Now it’s not as if this velocity change was dramatic or worrisome, but normally we think of guys moving to the bullpen and throwing harder because they don’t need to save as much energy for later innings, and as a result, they tend to pitch a little better. That isn’t how Smyly improved. It also doesn’t seem like he got much more bite on his pitches.

One potential explanation is that he did a better job in 2013 of releasing his fastball and breaking ball from the same spot, meaning it was harder for the batter to distinguish between them, but even those differences are slight.

Another explanation is that Smyly killed lefties in 2013 to the tune of a .212 wOBA against compared to .304 for RHH. The 2012 gap was .293/.327. In 2012, he faced lefties 31% of the time and saw them 43% of the time in 2013. That can explain some of the basic results because he had the platoon advantage more often, but it doesn’t explain why he got way better against lefties and only a little better against righties.

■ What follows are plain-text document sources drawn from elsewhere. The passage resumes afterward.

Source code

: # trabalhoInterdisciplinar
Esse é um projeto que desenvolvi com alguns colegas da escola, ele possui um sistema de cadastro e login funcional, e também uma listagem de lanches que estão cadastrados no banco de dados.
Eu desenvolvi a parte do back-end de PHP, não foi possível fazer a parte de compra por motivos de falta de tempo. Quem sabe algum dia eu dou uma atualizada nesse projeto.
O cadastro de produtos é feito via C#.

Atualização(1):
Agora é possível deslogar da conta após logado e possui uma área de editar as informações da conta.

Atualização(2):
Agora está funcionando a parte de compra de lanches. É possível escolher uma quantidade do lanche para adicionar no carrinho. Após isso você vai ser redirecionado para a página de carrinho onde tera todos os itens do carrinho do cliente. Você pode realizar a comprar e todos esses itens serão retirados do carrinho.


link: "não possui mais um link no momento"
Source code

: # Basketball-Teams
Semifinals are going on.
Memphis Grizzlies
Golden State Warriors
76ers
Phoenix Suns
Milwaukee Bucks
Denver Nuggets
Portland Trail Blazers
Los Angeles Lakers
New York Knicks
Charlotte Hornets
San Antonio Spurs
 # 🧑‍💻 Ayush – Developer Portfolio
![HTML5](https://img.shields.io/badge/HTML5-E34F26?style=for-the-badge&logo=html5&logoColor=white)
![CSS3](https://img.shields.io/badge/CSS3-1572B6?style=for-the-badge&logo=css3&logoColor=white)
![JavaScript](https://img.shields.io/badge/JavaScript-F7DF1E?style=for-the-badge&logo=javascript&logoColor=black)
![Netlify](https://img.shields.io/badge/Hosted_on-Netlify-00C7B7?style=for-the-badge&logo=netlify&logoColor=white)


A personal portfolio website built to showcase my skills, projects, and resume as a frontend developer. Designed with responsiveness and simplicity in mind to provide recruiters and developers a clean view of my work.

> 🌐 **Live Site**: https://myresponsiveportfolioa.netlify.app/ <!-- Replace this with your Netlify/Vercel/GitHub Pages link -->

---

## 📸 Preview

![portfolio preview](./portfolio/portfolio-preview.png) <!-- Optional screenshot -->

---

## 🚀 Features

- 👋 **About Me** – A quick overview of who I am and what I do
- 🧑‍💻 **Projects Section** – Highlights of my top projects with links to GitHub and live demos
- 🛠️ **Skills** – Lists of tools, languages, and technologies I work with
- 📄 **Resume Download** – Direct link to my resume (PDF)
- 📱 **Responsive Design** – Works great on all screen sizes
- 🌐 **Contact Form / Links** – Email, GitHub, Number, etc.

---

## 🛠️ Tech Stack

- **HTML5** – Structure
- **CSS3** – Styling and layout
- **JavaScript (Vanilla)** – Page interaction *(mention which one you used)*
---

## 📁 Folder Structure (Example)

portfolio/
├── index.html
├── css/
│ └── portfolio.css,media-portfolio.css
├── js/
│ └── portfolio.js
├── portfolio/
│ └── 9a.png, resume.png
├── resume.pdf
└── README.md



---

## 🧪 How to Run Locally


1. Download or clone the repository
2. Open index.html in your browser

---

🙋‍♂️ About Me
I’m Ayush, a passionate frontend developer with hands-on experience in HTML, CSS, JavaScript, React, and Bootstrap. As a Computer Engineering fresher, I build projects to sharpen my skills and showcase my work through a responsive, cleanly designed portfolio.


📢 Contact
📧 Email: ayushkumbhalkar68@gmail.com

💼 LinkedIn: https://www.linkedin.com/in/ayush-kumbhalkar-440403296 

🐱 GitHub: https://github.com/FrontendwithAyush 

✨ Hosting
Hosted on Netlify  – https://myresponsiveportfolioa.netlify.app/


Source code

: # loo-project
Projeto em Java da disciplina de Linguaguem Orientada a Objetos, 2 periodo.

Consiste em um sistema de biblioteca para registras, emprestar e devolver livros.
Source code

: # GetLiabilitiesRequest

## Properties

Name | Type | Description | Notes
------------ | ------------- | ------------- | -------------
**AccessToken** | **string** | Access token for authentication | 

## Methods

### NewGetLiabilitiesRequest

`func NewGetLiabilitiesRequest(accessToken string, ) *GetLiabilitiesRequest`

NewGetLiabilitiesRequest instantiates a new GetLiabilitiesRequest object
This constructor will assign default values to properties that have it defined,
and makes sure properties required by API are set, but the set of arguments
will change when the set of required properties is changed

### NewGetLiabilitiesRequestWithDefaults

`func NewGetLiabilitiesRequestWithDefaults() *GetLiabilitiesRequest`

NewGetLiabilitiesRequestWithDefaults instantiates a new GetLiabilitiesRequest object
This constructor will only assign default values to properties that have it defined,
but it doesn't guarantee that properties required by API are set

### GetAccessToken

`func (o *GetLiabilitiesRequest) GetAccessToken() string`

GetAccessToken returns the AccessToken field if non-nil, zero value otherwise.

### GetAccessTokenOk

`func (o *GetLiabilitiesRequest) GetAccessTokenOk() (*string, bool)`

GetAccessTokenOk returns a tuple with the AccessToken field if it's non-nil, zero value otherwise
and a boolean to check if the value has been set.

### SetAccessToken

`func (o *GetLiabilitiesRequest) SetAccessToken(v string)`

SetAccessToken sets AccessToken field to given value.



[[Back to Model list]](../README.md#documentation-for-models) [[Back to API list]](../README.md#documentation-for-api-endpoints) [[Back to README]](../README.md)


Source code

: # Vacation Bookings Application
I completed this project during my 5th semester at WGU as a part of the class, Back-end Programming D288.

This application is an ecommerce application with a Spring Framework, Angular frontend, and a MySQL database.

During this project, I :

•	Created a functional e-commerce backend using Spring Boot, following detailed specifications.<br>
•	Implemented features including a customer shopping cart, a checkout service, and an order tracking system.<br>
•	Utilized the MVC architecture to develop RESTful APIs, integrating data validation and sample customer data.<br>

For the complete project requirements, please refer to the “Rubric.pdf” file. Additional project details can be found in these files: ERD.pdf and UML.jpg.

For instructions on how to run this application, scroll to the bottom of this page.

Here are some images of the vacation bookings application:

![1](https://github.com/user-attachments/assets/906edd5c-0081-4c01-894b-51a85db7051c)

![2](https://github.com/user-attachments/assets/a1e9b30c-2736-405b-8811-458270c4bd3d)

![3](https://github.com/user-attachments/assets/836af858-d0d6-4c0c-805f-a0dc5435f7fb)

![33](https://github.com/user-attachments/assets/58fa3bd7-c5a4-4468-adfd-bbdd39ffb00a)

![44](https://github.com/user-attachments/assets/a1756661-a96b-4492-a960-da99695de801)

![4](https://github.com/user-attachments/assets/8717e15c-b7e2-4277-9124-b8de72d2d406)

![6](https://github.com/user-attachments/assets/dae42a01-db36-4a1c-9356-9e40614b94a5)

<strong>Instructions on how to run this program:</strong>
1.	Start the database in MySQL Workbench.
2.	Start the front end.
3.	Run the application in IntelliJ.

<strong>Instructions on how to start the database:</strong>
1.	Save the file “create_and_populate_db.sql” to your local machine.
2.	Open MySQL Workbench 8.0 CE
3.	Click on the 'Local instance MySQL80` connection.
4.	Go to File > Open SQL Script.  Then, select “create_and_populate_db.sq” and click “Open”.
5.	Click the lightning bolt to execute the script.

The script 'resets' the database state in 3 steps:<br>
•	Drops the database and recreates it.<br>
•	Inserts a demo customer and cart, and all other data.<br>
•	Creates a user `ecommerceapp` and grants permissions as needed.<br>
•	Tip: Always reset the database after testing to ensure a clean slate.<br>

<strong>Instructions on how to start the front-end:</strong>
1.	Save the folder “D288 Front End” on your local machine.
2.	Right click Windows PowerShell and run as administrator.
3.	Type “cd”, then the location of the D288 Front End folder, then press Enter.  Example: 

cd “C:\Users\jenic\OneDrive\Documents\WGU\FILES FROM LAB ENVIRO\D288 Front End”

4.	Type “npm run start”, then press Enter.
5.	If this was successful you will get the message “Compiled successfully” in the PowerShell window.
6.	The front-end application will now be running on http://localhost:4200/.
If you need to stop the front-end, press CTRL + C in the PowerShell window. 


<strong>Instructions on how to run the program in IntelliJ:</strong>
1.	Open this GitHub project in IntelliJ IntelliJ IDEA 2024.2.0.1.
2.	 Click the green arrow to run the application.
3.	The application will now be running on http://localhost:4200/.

Perhaps we can turn to the times through the order penalty (TTOP). In 2012, Smyly allowed a .282 wOBA the first time, .359 wOBA the second time, and .315 wOBA the third time. In 2013, he was almost never asked to face batters multiple times in one game.

*If someone notices an error in that calculation, let me know. Used a shortcut. Could be a rounding error here or there.

Unfortunately, this isn’t super encouraging. The TTOP is a very real phenomenon and it appears that Smyly isn’t immune. He didn’t really get better, he just didn’t let guys get multiple looks against him. Pitchers have to struggle with this constantly and it will be important for him to mix his pitches and give different looks as he tries to pitch deep into games. He was still a solid starter in 2012, but we probably shouldn’t expect his 2013 gains to carry over.